> Records provided:
··········
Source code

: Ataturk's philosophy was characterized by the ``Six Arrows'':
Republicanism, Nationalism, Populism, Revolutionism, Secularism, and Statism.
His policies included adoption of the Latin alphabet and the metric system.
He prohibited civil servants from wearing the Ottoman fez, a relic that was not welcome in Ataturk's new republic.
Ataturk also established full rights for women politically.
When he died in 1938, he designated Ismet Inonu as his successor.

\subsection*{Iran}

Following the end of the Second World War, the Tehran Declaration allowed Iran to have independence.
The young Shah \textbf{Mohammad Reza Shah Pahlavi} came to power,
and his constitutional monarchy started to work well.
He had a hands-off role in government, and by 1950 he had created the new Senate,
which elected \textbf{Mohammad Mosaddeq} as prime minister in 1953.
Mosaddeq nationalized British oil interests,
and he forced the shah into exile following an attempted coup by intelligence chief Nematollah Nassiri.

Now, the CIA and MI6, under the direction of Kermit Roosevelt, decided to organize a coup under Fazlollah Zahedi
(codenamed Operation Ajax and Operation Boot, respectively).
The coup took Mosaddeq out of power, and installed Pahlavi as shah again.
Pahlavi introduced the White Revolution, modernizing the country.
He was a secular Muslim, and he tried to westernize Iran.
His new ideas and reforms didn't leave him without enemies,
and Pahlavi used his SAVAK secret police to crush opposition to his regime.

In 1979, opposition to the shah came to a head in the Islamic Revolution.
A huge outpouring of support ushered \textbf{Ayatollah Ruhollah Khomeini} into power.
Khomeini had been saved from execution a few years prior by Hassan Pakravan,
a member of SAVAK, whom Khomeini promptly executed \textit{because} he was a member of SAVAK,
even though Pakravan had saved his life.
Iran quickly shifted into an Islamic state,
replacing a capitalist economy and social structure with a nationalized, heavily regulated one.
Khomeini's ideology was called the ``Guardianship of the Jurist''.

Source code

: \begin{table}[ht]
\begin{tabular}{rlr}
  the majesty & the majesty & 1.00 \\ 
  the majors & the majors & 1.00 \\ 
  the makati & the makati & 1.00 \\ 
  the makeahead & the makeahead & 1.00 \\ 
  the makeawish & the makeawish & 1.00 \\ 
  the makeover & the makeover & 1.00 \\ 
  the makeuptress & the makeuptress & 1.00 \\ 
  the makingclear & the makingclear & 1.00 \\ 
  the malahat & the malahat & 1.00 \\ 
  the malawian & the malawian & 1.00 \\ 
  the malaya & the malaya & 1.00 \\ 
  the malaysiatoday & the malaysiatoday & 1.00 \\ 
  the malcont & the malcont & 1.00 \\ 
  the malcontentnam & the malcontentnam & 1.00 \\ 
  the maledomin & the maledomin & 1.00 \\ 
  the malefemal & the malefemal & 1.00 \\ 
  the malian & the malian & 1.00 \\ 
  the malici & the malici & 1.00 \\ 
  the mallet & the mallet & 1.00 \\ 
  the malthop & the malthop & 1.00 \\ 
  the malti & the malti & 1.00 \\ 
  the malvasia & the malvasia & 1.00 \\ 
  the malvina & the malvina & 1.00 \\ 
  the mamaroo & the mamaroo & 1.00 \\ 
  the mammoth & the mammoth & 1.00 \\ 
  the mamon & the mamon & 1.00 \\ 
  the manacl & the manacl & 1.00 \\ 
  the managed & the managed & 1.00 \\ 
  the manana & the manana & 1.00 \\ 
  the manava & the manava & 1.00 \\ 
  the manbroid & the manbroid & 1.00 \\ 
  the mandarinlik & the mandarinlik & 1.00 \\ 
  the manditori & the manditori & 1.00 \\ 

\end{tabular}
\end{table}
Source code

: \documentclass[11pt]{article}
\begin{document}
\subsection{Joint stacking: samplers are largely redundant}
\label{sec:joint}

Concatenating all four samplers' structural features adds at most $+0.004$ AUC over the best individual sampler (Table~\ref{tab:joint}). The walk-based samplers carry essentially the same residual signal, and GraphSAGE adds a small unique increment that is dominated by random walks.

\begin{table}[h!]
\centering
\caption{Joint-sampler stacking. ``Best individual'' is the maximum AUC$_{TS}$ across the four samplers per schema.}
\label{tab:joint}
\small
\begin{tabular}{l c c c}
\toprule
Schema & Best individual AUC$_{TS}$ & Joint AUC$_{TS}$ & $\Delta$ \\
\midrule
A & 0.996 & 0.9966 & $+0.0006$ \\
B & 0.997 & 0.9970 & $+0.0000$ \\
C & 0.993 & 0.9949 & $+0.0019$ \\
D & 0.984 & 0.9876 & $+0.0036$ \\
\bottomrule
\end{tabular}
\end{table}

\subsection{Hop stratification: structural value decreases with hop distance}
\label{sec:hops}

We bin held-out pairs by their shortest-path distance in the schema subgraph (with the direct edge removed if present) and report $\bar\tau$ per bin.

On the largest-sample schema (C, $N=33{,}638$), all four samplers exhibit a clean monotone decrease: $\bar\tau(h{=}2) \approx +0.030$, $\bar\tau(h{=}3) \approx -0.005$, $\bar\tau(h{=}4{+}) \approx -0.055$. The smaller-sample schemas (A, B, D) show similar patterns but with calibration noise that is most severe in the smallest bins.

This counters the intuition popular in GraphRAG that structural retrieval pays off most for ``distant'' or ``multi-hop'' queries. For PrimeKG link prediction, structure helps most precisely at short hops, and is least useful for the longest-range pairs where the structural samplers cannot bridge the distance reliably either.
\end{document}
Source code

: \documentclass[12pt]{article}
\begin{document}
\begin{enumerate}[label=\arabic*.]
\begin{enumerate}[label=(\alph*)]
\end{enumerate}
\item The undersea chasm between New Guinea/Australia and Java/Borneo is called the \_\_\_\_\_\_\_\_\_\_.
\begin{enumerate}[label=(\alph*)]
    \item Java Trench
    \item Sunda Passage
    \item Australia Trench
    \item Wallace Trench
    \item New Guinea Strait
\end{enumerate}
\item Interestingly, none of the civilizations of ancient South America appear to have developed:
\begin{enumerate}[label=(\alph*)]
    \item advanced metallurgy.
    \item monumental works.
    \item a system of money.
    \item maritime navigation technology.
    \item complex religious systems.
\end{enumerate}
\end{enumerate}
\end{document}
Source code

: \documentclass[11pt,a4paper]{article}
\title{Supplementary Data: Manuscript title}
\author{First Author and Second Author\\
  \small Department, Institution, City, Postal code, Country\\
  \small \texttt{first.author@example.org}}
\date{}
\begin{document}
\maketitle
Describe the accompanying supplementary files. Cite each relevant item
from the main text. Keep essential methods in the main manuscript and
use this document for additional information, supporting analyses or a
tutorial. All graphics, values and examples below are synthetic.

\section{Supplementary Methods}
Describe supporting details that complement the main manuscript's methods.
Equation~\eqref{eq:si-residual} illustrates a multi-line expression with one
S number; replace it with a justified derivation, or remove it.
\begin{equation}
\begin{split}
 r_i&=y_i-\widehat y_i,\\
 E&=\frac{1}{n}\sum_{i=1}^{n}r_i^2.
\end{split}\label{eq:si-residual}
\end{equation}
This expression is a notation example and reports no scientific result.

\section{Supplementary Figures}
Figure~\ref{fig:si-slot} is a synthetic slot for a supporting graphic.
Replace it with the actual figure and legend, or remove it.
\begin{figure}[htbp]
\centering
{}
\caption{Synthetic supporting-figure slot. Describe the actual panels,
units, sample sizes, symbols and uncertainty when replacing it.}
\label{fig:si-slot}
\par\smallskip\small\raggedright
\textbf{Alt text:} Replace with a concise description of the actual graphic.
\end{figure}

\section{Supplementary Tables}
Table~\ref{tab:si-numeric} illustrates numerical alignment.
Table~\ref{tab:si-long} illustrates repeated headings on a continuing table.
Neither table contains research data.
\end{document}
··········
Every single record must be transcribed exactly as it stands.

Source code

: Ataturk's philosophy was characterized by the ``Six Arrows'':
Republicanism, Nationalism, Populism, Revolutionism, Secularism, and Statism.
His policies included adoption of the Latin alphabet and the metric system.
He prohibited civil servants from wearing the Ottoman fez, a relic that was not welcome in Ataturk's new republic.
Ataturk also established full rights for women politically.
When he died in 1938, he designated Ismet Inonu as his successor.

\subsection*{Iran}

Following the end of the Second World War, the Tehran Declaration allowed Iran to have independence.
The young Shah \textbf{Mohammad Reza Shah Pahlavi} came to power,
and his constitutional monarchy started to work well.
He had a hands-off role in government, and by 1950 he had created the new Senate,
which elected \textbf{Mohammad Mosaddeq} as prime minister in 1953.
Mosaddeq nationalized British oil interests,
and he forced the shah into exile following an attempted coup by intelligence chief Nematollah Nassiri.

Now, the CIA and MI6, under the direction of Kermit Roosevelt, decided to organize a coup under Fazlollah Zahedi
(codenamed Operation Ajax and Operation Boot, respectively).
The coup took Mosaddeq out of power, and installed Pahlavi as shah again.
Pahlavi introduced the White Revolution, modernizing the country.
He was a secular Muslim, and he tried to westernize Iran.
His new ideas and reforms didn't leave him without enemies,
and Pahlavi used his SAVAK secret police to crush opposition to his regime.

In 1979, opposition to the shah came to a head in the Islamic Revolution.
A huge outpouring of support ushered \textbf{Ayatollah Ruhollah Khomeini} into power.
Khomeini had been saved from execution a few years prior by Hassan Pakravan,
a member of SAVAK, whom Khomeini promptly executed \textit{because} he was a member of SAVAK,
even though Pakravan had saved his life.
Iran quickly shifted into an Islamic state,
replacing a capitalist economy and social structure with a nationalized, heavily regulated one.
Khomeini's ideology was called the ``Guardianship of the Jurist''.

Source code

: \begin{table}[ht]
\begin{tabular}{rlr}
  the majesty & the majesty & 1.00 \\ 
  the majors & the majors & 1.00 \\ 
  the makati & the makati & 1.00 \\ 
  the makeahead & the makeahead & 1.00 \\ 
  the makeawish & the makeawish & 1.00 \\ 
  the makeover & the makeover & 1.00 \\ 
  the makeuptress & the makeuptress & 1.00 \\ 
  the makingclear & the makingclear & 1.00 \\ 
  the malahat & the malahat & 1.00 \\ 
  the malawian & the malawian & 1.00 \\ 
  the malaya & the malaya & 1.00 \\ 
  the malaysiatoday & the malaysiatoday & 1.00 \\ 
  the malcont & the malcont & 1.00 \\ 
  the malcontentnam & the malcontentnam & 1.00 \\ 
  the maledomin & the maledomin & 1.00 \\ 
  the malefemal & the malefemal & 1.00 \\ 
  the malian & the malian & 1.00 \\ 
  the malici & the malici & 1.00 \\ 
  the mallet & the mallet & 1.00 \\ 
  the malthop & the malthop & 1.00 \\ 
  the malti & the malti & 1.00 \\ 
  the malvasia & the malvasia & 1.00 \\ 
  the malvina & the malvina & 1.00 \\ 
  the mamaroo & the mamaroo & 1.00 \\ 
  the mammoth & the mammoth & 1.00 \\ 
  the mamon & the mamon & 1.00 \\ 
  the manacl & the manacl & 1.00 \\ 
  the managed & the managed & 1.00 \\ 
  the manana & the manana & 1.00 \\ 
  the manava & the manava & 1.00 \\ 
  the manbroid & the manbroid & 1.00 \\ 
  the mandarinlik & the mandarinlik & 1.00 \\ 
  the manditori & the manditori & 1.00 \\ 

\end{tabular}
\end{table}
Source code

: \documentclass[11pt]{article}
\begin{document}
\subsection{Joint stacking: samplers are largely redundant}
\label{sec:joint}

Concatenating all four samplers' structural features adds at most $+0.004$ AUC over the best individual sampler (Table~\ref{tab:joint}). The walk-based samplers carry essentially the same residual signal, and GraphSAGE adds a small unique increment that is dominated by random walks.

\begin{table}[h!]
\centering
\caption{Joint-sampler stacking. ``Best individual'' is the maximum AUC$_{TS}$ across the four samplers per schema.}
\label{tab:joint}
\small
\begin{tabular}{l c c c}
\toprule
Schema & Best individual AUC$_{TS}$ & Joint AUC$_{TS}$ & $\Delta$ \\
\midrule
A & 0.996 & 0.9966 & $+0.0006$ \\
B & 0.997 & 0.9970 & $+0.0000$ \\
C & 0.993 & 0.9949 & $+0.0019$ \\
D & 0.984 & 0.9876 & $+0.0036$ \\
\bottomrule
\end{tabular}
\end{table}

\subsection{Hop stratification: structural value decreases with hop distance}
\label{sec:hops}

We bin held-out pairs by their shortest-path distance in the schema subgraph (with the direct edge removed if present) and report $\bar\tau$ per bin.

On the largest-sample schema (C, $N=33{,}638$), all four samplers exhibit a clean monotone decrease: $\bar\tau(h{=}2) \approx +0.030$, $\bar\tau(h{=}3) \approx -0.005$, $\bar\tau(h{=}4{+}) \approx -0.055$. The smaller-sample schemas (A, B, D) show similar patterns but with calibration noise that is most severe in the smallest bins.

This counters the intuition popular in GraphRAG that structural retrieval pays off most for ``distant'' or ``multi-hop'' queries. For PrimeKG link prediction, structure helps most precisely at short hops, and is least useful for the longest-range pairs where the structural samplers cannot bridge the distance reliably either.
\end{document}
Source code

: \documentclass[12pt]{article}
\begin{document}
\begin{enumerate}[label=\arabic*.]
\begin{enumerate}[label=(\alph*)]
\end{enumerate}
\item The undersea chasm between New Guinea/Australia and Java/Borneo is called the \_\_\_\_\_\_\_\_\_\_.
\begin{enumerate}[label=(\alph*)]
    \item Java Trench
    \item Sunda Passage
    \item Australia Trench
    \item Wallace Trench
    \item New Guinea Strait
\end{enumerate}
\item Interestingly, none of the civilizations of ancient South America appear to have developed:
\begin{enumerate}[label=(\alph*)]
    \item advanced metallurgy.
    \item monumental works.
    \item a system of money.
    \item maritime navigation technology.
    \item complex religious systems.
\end{enumerate}
\end{enumerate}
\end{document}
Source code

: \documentclass[11pt,a4paper]{article}
\title{Supplementary Data: Manuscript title}
\author{First Author and Second Author\\
  \small Department, Institution, City, Postal code, Country\\
  \small \texttt{first.author@example.org}}
\date{}
\begin{document}
\maketitle
Describe the accompanying supplementary files. Cite each relevant item
from the main text. Keep essential methods in the main manuscript and
use this document for additional information, supporting analyses or a
tutorial. All graphics, values and examples below are synthetic.

\section{Supplementary Methods}
Describe supporting details that complement the main manuscript's methods.
Equation~\eqref{eq:si-residual} illustrates a multi-line expression with one
S number; replace it with a justified derivation, or remove it.
\begin{equation}
\begin{split}
 r_i&=y_i-\widehat y_i,\\
 E&=\frac{1}{n}\sum_{i=1}^{n}r_i^2.
\end{split}\label{eq:si-residual}
\end{equation}
This expression is a notation example and reports no scientific result.

\section{Supplementary Figures}
Figure~\ref{fig:si-slot} is a synthetic slot for a supporting graphic.
Replace it with the actual figure and legend, or remove it.
\begin{figure}[htbp]
\centering
{}
\caption{Synthetic supporting-figure slot. Describe the actual panels,
units, sample sizes, symbols and uncertainty when replacing it.}
\label{fig:si-slot}
\par\smallskip\small\raggedright
\textbf{Alt text:} Replace with a concise description of the actual graphic.
\end{figure}

\section{Supplementary Tables}
Table~\ref{tab:si-numeric} illustrates numerical alignment.
Table~\ref{tab:si-long} illustrates repeated headings on a continuing table.
Neither table contains research data.
\end{document}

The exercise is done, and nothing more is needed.